One day a customer of Joe told him that she was taking a human resource management class where they were discussing compensation issues. Joe described his dilemma about trying to decide how much to pay a store manager. The customer offered to do some research and learn more about pay levels for managers. A few days later she brought Joe a graph that had information about pay practices. She told Joe that she had been unable to locate specific information about pay for restaurant managers. However, she had found some information about food service supervisors. Just looking at the information she felt that the amount for the supervisor position was probably too low for someone who actually managed the entire restaurant. She thus found some additional information about the wages for general managers. She also looked at compensation figures for people who owned sales-related businesses. Knowing that Joe had lost one manager to a job in Dallas, she included information about compensation in Dallas and another large city—Los Angeles.

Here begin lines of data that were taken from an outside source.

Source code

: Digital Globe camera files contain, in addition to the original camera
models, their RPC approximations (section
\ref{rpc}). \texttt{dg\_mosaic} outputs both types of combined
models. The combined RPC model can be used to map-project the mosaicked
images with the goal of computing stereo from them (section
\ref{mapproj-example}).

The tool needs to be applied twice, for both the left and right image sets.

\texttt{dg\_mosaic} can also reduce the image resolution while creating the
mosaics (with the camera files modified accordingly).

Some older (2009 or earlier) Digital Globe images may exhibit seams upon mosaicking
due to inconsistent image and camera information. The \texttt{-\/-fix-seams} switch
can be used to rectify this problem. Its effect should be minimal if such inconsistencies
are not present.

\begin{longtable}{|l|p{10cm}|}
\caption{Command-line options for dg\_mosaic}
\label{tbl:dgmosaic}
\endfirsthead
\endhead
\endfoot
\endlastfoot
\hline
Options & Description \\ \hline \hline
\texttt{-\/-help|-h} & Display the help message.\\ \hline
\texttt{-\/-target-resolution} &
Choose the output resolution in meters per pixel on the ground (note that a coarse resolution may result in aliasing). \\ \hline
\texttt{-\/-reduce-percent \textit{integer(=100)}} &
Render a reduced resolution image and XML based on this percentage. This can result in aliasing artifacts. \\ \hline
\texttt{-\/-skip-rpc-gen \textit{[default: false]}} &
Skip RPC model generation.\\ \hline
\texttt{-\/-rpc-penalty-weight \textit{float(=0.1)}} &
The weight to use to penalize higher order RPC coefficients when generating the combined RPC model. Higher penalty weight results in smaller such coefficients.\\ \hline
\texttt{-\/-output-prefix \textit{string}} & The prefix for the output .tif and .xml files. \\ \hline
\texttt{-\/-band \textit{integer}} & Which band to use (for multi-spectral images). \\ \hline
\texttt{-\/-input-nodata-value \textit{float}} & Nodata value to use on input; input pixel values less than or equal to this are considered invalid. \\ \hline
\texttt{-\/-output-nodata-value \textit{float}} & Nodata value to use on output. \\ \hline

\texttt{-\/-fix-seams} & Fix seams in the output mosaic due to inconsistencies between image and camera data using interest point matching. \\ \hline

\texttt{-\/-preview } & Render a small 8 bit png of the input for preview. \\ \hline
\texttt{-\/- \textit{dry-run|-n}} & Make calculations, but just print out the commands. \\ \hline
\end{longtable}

***** Chart image attached (joes.jpg) *****
Joe looks at the information in the graph and wonders what to do with it. He wonders how important it is to take into account pay in other cities. Will he need to pay wages similar to what is being paid to managers at larger companies? Joe’s goal is to find a manager who will treat the Grill like an owner. He wants the manager to commit to several years of building and maintaining profitability. If things work out, he might even be willing to sell the Grill to a high-performing manager who shows loyalty.
Questions:
What are some suggestions that might help Joe as he thinks about changing the way he pays someone to manage the Grill?
Do you think Joe’s approach to determining how much to pay a manager was successful? Would you recommend that he do something different?
How might agency theory guide Joe as he thinks about finding a manager who might someday become the owner of the Grill?
How can the concepts of equity theory guide Joe’s decisions concerning comparisons with pay in other cities and for other jobs?
How might FLSA standards apply to Joe’s compensation decisions?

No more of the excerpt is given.